Jim Mariano couldn’t have picked a better place to have a heart attack. Cresting the top of a hill, on Day 2 of a 250-mile charity bicycle ride, the veteran Shaker Heights police lieutenant suddenly lost consciousness and fell to the ground, sliding underneath a guardrail.
“A few seconds later, we would have been headed down the other side of the hill and I’m sure I would have had even more complications when I crashed,” says Jim, age 57, of the May 2016 incident in rural Pennsylvania.
But there’s an even more important reason why the timing was perfect: The avid runner and cyclist was surrounded by individuals well-versed in cardiopulmonary resuscitation (CPR), the emergency lifesaving procedure performed when a person’s breathing or heartbeat has stopped.
Within seconds, his friend and riding companion, Mike Cardell, pulled Jim from beneath the guardrail and called for the rescue squad that accompanies the riders. Another rider, Sue Jordon, who works as a physician assistant in a cardiac care unit, immediately began CPR.
Jim (far right) with his fellow riders. (Courtesy: Jim Mariano)
Minutes later, the EMRs that Cardell had called arrived and took over from Jordon – one using a portable, automated external defibrillator (AED) to shock his heart back to life.
“Had this happened someplace else, I would have been dead right there,” notes Jim.
Adds Dermot Phelan, MD, PhD, who has served as Jim’s cardiologist since he was airlifted to Cleveland Clinic a few days after his heart attack, “Jim was lucky there were people close by who were able to resuscitate him. Without them, he would not have survived.”
In the United States, very few individuals who suffer a heart attack outside of a hospital setting survive the incident. According to the American Heart Association, more than 350,000 out-of-hospital cardiac arrests occur annually, and only about 10 percent survive.
However, if CPR is performed in the first few minutes of cardiac arrest, the chances of survival are about three times as high. According to a new Cleveland Clinic survey, a little over half (54%) of Americans think they know how to perform CPR. However, only 15% know that no breaths and just chest compressions are the right approach.
That’s why Dr. Phelan — a staff cardiologist and Director of the Sports Cardiology Center within the Sydell and Arnold Miller Family Heart, Vascular & Thoracic Institute at Cleveland Clinic – is a strong advocate for all individuals learning how to perform “bystander” CPR.
Jim with the paramedics who saved his life, Jake Matacki and Kelly Hackman. (Courtesy: Jim Mariano)
“It should absolutely be known by anyone,” affirms Dr. Phelan, who has applauded the institution of CPR training as a graduation requirement in many high schools. “Cardiac arrest is a very common event and CPR is often the only means to save a life in that situation.”

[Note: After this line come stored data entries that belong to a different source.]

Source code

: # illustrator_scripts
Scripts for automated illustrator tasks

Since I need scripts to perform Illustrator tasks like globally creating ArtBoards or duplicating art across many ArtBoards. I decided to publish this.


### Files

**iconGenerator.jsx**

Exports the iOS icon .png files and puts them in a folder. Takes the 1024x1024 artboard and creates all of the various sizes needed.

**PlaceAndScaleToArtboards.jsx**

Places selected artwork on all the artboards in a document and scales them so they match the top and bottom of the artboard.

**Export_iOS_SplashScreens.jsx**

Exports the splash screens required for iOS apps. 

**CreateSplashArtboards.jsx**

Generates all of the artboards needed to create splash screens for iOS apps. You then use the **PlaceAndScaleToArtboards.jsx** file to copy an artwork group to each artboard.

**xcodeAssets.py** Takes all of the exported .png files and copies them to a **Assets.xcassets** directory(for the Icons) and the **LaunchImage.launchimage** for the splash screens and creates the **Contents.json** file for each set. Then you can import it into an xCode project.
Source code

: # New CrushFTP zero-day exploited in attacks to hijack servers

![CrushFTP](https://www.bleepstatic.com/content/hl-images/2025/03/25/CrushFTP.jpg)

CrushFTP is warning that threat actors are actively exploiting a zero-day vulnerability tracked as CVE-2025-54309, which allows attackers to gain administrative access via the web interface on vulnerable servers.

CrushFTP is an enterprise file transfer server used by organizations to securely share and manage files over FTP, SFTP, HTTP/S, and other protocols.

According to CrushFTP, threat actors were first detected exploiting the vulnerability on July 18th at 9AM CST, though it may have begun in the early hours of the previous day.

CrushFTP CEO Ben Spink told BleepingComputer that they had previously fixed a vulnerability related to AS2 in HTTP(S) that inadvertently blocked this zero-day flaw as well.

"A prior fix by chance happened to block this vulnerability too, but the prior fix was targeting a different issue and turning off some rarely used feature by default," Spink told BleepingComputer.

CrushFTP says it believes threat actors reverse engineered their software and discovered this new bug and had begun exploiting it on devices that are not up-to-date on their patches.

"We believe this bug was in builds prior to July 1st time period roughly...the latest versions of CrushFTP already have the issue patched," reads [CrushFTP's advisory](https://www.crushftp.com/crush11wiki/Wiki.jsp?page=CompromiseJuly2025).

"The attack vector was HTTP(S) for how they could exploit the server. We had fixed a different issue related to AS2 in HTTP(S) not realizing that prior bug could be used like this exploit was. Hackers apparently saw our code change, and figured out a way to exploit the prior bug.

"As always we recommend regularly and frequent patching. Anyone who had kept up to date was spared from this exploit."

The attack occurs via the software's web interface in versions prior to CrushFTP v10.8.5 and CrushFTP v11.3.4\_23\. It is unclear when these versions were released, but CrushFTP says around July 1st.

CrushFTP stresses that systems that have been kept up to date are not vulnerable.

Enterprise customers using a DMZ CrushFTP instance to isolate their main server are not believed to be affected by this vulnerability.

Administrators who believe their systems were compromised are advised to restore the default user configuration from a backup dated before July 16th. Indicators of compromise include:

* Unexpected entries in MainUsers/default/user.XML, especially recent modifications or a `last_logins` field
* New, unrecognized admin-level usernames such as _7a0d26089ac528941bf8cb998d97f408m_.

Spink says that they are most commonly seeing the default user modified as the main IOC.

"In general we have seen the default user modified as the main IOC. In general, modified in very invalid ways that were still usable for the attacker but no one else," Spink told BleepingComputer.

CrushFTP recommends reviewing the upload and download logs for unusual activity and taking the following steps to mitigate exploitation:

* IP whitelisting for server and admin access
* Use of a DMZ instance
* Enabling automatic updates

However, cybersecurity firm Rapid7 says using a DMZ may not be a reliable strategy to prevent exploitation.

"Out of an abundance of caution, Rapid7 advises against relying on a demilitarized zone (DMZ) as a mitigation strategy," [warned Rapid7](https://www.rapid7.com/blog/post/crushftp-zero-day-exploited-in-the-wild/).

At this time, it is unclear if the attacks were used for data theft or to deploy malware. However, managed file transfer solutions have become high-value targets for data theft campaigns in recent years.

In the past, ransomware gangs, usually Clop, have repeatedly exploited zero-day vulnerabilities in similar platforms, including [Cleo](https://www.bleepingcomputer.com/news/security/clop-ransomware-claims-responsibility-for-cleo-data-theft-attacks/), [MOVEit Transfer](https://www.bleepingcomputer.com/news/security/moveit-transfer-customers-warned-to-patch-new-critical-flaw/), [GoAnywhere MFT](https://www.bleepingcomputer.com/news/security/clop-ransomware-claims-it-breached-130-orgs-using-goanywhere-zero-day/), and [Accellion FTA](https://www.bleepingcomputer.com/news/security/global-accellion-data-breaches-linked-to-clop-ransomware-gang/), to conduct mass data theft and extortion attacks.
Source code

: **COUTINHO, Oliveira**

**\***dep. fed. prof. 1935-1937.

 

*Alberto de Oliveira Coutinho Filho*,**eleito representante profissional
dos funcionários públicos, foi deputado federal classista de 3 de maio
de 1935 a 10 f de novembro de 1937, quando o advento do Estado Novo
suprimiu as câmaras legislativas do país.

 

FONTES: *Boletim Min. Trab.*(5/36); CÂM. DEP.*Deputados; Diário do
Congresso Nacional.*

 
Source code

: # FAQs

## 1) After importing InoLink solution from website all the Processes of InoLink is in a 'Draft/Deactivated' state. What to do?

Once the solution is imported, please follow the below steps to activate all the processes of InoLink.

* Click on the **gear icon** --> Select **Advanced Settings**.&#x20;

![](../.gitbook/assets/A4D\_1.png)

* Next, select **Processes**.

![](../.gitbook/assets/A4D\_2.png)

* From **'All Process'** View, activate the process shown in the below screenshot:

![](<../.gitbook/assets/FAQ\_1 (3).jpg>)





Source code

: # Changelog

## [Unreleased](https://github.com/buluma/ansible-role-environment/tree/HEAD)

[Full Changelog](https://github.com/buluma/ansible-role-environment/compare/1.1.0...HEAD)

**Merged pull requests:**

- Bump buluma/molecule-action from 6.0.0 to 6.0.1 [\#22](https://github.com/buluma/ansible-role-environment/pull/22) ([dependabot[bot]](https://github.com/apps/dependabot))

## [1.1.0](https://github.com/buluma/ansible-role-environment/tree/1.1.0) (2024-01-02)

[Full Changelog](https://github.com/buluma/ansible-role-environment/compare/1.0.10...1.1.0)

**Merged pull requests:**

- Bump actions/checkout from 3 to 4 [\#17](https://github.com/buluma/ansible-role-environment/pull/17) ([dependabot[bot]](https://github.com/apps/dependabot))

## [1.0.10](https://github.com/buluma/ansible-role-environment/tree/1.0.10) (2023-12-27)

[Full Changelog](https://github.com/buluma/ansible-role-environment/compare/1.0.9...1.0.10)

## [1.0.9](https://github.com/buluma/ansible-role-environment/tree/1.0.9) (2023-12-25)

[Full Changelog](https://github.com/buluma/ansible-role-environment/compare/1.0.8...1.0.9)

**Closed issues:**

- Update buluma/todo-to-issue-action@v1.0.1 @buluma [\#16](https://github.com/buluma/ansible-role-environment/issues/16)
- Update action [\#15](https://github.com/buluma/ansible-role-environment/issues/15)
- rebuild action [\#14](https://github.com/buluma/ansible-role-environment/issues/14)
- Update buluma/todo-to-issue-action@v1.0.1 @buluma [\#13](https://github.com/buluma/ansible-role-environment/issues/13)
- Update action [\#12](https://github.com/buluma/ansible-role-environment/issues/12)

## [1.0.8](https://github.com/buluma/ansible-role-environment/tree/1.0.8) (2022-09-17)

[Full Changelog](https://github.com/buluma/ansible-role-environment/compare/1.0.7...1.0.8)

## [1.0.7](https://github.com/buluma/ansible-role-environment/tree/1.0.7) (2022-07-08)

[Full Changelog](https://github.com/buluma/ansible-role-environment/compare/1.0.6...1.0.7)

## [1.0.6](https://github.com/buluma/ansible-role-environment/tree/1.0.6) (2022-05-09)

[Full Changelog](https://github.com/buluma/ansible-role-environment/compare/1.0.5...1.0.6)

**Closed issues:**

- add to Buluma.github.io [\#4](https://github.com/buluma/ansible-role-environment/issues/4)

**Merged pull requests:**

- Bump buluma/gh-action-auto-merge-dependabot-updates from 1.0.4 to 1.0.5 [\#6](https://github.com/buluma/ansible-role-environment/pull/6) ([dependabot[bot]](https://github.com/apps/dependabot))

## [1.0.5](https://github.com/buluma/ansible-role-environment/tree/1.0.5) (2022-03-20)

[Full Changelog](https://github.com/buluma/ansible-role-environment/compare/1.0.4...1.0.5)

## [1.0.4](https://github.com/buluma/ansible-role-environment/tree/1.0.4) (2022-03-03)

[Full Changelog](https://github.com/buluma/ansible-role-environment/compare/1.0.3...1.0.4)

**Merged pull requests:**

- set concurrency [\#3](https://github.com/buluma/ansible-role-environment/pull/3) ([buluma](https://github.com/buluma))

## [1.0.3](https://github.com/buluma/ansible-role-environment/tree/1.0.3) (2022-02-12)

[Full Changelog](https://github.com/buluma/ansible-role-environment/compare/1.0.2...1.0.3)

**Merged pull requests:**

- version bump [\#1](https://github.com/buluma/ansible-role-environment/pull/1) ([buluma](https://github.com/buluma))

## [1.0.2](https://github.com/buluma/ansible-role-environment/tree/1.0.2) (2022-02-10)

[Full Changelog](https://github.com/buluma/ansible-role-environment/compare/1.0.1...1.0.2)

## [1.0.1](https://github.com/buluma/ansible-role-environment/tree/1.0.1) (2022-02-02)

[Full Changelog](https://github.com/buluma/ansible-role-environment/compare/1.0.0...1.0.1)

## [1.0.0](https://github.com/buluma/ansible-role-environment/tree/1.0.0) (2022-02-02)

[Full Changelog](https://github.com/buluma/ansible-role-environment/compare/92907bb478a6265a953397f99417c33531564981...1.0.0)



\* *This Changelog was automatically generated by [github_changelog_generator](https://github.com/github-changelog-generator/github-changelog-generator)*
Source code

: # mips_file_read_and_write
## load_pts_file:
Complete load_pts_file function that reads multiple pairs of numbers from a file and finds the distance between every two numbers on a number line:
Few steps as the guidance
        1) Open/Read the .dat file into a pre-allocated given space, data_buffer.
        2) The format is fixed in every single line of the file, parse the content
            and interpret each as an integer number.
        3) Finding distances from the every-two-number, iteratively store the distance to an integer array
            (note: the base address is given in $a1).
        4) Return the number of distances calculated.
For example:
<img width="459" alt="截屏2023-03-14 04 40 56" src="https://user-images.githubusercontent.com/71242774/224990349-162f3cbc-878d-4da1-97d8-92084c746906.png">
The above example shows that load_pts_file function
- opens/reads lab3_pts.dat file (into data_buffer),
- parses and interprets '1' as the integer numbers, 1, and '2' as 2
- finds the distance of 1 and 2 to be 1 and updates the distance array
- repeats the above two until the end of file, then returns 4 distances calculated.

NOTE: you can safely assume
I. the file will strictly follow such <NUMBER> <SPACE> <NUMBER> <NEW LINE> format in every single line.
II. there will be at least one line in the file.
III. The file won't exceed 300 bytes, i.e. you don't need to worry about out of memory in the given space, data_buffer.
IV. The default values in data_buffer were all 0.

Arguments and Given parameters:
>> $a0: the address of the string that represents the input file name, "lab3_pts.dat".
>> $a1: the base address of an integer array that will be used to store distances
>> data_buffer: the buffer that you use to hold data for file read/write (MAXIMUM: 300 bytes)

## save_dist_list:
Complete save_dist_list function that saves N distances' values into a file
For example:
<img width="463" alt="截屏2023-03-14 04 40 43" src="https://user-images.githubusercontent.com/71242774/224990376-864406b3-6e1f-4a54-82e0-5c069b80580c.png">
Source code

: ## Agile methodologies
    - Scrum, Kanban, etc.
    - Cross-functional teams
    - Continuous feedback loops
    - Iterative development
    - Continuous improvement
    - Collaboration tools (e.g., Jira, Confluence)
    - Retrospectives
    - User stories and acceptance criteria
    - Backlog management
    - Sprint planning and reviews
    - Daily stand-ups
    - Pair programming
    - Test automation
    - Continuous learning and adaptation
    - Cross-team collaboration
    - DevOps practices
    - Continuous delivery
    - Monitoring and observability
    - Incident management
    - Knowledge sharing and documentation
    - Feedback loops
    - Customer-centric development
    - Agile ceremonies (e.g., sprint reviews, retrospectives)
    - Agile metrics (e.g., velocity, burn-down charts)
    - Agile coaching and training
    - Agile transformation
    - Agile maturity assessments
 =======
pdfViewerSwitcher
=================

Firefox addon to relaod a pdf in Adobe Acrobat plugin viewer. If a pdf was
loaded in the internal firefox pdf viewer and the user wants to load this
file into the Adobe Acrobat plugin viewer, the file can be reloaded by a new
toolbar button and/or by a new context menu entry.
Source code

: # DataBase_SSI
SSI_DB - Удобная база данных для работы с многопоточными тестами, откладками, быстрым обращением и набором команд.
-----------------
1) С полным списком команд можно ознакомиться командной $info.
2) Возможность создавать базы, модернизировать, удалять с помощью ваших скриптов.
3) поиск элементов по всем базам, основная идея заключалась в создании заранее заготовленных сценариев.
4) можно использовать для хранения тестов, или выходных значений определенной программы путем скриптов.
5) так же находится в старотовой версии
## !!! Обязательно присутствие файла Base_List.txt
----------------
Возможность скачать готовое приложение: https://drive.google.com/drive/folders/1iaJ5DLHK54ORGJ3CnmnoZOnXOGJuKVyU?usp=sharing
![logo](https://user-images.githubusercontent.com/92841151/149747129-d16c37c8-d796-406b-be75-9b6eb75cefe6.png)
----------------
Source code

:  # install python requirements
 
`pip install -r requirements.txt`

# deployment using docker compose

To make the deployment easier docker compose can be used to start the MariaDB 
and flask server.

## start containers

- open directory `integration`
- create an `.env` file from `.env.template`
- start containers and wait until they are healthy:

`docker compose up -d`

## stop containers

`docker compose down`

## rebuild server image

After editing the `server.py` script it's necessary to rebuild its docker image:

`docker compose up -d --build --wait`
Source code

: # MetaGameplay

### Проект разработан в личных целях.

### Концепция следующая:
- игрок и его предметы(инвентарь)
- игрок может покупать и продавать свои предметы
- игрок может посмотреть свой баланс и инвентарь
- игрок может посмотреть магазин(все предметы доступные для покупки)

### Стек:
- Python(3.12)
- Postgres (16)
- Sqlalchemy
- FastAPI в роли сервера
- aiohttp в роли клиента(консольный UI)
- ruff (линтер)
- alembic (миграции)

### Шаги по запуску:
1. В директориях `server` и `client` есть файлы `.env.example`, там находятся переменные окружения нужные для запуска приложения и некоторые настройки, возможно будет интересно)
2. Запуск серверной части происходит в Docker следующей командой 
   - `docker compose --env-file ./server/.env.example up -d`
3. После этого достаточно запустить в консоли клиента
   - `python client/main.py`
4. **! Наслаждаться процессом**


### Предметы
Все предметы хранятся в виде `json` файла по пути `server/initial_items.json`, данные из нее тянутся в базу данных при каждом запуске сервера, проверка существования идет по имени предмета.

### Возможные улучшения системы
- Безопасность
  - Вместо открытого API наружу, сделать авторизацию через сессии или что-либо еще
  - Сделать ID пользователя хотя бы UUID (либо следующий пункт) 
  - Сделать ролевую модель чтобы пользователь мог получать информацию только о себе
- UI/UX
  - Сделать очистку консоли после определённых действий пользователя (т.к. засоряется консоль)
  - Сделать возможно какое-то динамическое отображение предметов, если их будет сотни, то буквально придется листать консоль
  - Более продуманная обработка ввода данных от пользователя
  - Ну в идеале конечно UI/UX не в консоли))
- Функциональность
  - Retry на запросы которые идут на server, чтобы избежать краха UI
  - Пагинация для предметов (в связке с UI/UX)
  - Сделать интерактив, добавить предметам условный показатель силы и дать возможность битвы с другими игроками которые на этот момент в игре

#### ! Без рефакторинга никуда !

Jim was unconscious upon arrival by ambulance at a York, Pennsylvania hospital. He was placed into therapeutic hypothermia, a medical treatment that lowered his body temperature to decrease the chances of neurological damage from the brief time his body was without oxygen.
Upon his arrival, at Cleveland Clinic a few days later, tests revealed that Jim had high levels of lipoprotein(a) in his blood, a genetic condition that caused a tightening of his arteries. Subsequent triple bypass surgery, performed by cardiac surgeon Michael Zhen-Yu Tong, MD, helped alleviate the condition – although Jim has heeded Dr. Phelan’s advice and is no longer running or cycling long distances.
Jim, with his wife and two daughters, after surgery at Cleveland Clinic. (Courtesy: Jim Mariano)
However, life quickly returned to normal. Jim completed cardiac rehabilitation, resumed his law enforcement career, and will retire from the police force in February following 30 years of service during which he performed CPR on several occasions.
A year after the incident, he returned to Pennsylvania and served as part of the support team for the 2017 Law Enforcement United bicycle ride, which raises funds for the families of law enforcement personnel who die in the line of duty. There, Jim spoke to the ride participants about his experience and presented awards to each of the individuals involved in saving his life.
Jim with his family at daughter Patti's wedding. (Courtesy: Amber Rowe, Making the Moment)
Had those volunteers not known CPR, and acted so decisively, Jim surely would have missed one of the highlights of his life – eldest daughter Patti’s wedding in October 2017.
“I’m so appreciative of what they did for me,” he says. “A lot of things had to come together that day to keep me alive.”